Saved entries ▸
::::::
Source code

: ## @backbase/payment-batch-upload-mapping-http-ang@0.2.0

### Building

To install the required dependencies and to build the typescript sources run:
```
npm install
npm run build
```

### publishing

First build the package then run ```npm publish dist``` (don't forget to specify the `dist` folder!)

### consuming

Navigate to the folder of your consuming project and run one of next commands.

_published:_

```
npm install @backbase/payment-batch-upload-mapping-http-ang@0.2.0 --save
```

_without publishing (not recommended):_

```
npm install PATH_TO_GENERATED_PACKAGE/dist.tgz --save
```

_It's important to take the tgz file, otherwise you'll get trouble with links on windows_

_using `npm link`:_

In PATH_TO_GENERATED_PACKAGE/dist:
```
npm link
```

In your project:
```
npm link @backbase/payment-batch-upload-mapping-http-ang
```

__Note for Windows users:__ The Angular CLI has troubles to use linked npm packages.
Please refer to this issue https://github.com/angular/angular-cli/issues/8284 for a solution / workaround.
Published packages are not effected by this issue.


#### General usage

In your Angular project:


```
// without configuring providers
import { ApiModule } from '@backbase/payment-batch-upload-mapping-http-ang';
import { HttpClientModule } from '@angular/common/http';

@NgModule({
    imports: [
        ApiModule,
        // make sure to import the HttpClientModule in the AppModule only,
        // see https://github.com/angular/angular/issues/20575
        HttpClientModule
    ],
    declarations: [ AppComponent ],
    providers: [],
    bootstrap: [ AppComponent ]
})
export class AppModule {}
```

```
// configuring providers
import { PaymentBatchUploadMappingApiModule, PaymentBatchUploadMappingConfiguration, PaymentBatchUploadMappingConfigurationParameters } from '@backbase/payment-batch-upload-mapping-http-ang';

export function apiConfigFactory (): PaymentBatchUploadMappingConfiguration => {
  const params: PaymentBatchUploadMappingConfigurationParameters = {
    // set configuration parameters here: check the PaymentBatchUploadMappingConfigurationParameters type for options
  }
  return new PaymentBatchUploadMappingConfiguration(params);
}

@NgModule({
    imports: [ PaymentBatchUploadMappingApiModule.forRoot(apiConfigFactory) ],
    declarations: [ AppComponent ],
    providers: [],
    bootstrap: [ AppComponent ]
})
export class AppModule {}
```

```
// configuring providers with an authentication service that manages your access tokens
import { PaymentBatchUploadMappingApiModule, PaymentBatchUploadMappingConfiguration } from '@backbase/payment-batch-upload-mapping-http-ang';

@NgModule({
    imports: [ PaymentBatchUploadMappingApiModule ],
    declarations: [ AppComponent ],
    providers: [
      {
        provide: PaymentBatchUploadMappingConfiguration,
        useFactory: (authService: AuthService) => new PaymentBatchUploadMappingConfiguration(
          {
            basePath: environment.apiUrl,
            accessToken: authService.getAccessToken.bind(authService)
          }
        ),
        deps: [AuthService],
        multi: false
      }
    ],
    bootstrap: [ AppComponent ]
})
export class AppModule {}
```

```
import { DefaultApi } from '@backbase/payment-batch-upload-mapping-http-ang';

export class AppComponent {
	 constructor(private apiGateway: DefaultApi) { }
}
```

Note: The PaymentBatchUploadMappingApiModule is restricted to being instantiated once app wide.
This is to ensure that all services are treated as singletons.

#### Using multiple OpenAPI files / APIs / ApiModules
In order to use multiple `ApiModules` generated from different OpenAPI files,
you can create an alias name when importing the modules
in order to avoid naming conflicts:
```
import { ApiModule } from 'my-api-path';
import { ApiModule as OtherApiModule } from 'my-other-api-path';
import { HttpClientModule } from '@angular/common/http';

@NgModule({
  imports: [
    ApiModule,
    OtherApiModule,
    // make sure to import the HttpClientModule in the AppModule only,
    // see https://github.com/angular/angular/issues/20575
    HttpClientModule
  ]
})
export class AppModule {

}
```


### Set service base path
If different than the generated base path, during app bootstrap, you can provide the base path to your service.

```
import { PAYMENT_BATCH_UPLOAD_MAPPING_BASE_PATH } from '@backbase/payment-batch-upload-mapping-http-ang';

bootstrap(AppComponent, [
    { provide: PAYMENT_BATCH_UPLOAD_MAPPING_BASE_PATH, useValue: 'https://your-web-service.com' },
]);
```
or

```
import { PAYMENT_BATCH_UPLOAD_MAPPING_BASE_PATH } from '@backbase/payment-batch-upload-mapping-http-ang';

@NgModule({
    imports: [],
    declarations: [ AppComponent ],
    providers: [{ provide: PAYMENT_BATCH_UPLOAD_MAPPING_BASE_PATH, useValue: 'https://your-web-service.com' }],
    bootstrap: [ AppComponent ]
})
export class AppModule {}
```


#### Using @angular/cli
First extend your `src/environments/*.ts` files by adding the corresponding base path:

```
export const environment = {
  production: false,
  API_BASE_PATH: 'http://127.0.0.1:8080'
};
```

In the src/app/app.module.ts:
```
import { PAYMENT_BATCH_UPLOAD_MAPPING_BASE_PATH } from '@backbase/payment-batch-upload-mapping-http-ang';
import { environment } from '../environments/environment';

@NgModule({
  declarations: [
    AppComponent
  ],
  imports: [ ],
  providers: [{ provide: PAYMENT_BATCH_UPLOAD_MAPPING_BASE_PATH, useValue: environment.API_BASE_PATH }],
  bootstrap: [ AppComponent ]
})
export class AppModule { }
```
::::::
TASK OBJECTIVE ▸ Find the number of lines in the records that include the word "OpenAPI". Write only that number.

RESPONSE BELOW ▸ 2